Carolina é muito hoje, é muito agora porque as condições dos brasileiros não mudaram. E olha que passamos por coisa pior que hoje, mas agora retroagimos tanto. Não foi o vírus, a gente sabe.
Como não ler Carolina falar da Light e da exploração do capital externo e não pensar na privatização da Caixa Econômica, da Eletrobras e dos Correios ? Carolina é hoje!
Eu não tenho lugar de fala como mãe, mas penso que Carolina tem uma linguagem muito verdadeira com a maternidade. Ela fala do cansaso, dos desafios, dos medos, ela lembra os medos que minha mãe tinha. Minha mãe não era o estereótipo da maternidade, ela me permitiu conhecer a sua humanidade e permitiu que eu a amasse ou a odiasse pelo o que ela era realmente. E esse pra mim é o espírito das mães pretas que são verdadeiras, amam e odeiam com vontade, ensinam seus filhos a reagir e a se defender, lutam para que seus filhos as superem, os defendem.
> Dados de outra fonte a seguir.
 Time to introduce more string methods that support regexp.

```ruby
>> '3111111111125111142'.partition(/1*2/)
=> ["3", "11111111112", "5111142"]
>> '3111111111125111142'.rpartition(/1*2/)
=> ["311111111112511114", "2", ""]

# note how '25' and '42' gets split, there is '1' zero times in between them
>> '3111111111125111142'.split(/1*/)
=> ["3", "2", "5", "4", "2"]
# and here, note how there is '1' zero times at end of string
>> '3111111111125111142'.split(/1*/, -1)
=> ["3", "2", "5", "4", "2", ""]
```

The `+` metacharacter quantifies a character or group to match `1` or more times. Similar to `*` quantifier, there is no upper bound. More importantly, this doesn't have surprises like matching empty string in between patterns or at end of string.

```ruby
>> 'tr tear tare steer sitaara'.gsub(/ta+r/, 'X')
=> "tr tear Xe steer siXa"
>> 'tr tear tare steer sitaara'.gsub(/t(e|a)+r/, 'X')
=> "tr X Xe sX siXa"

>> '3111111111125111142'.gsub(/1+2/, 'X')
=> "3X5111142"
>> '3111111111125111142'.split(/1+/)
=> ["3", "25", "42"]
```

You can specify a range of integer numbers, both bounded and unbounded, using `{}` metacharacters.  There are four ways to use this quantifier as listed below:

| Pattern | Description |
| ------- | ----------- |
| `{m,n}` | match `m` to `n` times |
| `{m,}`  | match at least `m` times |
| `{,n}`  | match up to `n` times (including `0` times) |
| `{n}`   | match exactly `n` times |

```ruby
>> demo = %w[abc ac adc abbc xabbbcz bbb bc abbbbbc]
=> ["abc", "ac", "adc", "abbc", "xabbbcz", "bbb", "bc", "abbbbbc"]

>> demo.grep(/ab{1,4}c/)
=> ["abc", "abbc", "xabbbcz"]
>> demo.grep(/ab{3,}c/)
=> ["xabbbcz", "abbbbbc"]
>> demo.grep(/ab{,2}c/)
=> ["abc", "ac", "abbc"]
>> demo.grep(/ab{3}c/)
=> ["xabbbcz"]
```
É a vibe de Dona Gisele, mãe do Negão da BL. É a vibe de Carolina. Antes mesmo da maternidade real ser monetizada ela já falava disso.
Carolina era influencer. Lembrei da Camila Loures na hora que ela fala que não gostou da comida chinesa, mas comeu por conta da publicidade. O que ela apresentava vendia, era sucesso. Quem seria tão influencer como Carolina que ia na favela falar para os favelados estudarem para serem ricos. Acho que Carolina estaria sempre no Luciano Huck, no Faro e no falecido Gugu. Seria um show como a Grávida de Taubate. Se estivesse viva hoje ela seria a nossa Gretchen. Um ícone que todos reconhecemos e criamos um carinho como um símbolo nacional.
O Brasil precisa conhecer Carolina e ver que ela é muito mais que uma garotinha escrevendo diários. A quiseram reduzi-la à escritora de diários porque fingiam não entender a força da sua escrita. Mas ela era esperta e sacou que o sucesso do seu livro entre os políticos era porque ele desmentia o mito de São Paulo ser a terra das oportunidades, eles queriam evitar a migração para São Paulo. Eles queriam superar a fome evitando a entrada de mais pobres. Ela sacou e denunciou no livro. Me lembrou minha amiga capoeirista Suellen. Foi uma jogada de mestra.
Recomendo a leitura da obra de Carolina e que vocês conheçam a filha de Carolina, a professora Vera Eunice de Jesus. Vejam os vídeos dela, a convidem para falar de Carolina, vamos aprender juntos de Vera e Carolina.